In deze zaak heeft het College van Beroep voor het bedrijfsleven op 13 september 2022 uitspraak gedaan in hoger beroep tegen de eerdere uitspraak van de rechtbank Rotterdam van 18 november 2021. De hoger beroepen zijn ingesteld door American Express en Visa tegen een besluit van de Autoriteit Consument en Markt (ACM) dat hen een last onder dwangsom had opgelegd. De rechtbank had het beroep van Visa niet-ontvankelijk verklaard en de beroepen van Mastercard, International Card Services (ICS) en De Bijenkorf gegrond verklaard, waardoor het bestreden besluit werd vernietigd.
De kern van het geschil betreft de afwikkelingsvergoedingen die Mastercard en ICS aan De Bijenkorf hebben betaald in het kader van de Bijenkorf Card. ACM had bepaald dat deze vergoedingen niet meer dan 0,3% van de transactiewaarde mochten bedragen, maar volgens ACM waren de vergoedingen in de periode van 1 januari 2016 tot 1 september 2019 aanzienlijk hoger. In hoger beroep voerden American Express en Visa aan dat zij procesbelang hadden, maar het College oordeelde dat dit belang was komen te vervallen omdat de Bijenkorf Card per 1 april 2022 was gestopt.

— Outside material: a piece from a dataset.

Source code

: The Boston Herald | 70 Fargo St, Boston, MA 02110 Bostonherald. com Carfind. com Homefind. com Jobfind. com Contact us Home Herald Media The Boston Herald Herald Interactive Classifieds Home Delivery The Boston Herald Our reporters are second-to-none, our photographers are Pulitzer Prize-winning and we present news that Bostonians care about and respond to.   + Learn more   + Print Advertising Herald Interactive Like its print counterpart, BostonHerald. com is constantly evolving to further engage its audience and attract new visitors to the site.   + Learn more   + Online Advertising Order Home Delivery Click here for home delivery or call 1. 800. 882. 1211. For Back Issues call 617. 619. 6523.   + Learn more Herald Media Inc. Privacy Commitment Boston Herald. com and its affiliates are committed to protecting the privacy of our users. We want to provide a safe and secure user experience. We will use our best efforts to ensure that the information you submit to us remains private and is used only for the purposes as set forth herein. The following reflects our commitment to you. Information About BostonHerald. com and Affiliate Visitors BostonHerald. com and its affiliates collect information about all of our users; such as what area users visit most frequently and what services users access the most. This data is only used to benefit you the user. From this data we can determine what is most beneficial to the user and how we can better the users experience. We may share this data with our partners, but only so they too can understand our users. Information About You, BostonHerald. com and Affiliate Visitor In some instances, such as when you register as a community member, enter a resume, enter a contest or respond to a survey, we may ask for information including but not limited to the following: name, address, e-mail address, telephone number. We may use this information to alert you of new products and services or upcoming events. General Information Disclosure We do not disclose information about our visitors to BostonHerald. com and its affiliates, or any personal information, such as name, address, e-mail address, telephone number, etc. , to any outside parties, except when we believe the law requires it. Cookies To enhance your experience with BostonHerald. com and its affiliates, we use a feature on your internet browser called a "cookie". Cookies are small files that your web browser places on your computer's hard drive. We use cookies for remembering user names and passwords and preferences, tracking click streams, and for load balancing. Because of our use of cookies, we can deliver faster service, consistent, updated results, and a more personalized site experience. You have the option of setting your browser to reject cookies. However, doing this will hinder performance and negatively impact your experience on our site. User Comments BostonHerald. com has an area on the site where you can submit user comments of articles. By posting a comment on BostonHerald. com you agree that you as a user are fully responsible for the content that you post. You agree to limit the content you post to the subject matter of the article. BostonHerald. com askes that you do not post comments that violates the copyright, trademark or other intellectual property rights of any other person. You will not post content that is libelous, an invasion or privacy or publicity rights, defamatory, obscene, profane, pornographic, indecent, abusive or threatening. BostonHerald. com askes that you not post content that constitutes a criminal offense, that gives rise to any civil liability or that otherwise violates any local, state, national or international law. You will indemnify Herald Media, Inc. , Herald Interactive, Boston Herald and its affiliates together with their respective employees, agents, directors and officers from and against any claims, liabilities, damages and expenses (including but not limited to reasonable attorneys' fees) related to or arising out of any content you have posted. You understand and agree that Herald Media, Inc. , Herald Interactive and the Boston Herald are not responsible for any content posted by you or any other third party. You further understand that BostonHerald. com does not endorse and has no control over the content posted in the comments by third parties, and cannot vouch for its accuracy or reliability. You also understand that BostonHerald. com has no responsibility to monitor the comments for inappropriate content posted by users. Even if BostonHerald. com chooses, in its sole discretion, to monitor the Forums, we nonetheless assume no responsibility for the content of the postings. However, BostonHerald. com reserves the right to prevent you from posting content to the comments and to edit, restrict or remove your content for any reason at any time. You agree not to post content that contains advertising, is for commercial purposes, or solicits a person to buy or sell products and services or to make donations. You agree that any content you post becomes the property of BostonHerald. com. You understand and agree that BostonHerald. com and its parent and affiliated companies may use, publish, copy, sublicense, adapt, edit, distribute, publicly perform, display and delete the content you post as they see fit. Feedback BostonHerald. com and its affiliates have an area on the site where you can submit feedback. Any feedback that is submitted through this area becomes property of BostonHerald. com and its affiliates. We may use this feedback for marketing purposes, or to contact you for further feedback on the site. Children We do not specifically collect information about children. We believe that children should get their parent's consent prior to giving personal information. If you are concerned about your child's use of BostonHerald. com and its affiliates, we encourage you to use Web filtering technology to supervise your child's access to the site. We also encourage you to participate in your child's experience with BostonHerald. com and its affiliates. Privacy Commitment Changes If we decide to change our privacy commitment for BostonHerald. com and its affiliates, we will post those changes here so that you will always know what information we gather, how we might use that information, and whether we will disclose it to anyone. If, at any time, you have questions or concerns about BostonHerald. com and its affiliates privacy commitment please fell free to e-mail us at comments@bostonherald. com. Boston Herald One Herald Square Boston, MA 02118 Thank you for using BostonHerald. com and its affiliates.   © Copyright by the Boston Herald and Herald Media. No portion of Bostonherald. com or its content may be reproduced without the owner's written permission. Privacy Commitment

Het College concludeerde dat er geen sprake meer was van een overtreding van de Verordening betreffende afwikkelingsvergoedingen, en dat American Express en Visa daarom geen procesbelang meer hadden bij hun hoger beroep. De hoger beroepen zijn derhalve niet-ontvankelijk verklaard, en er is geen aanleiding voor een proceskostenveroordeling. De uitspraak is openbaar uitgesproken en de beslissing is genomen door een meervoudige kamer.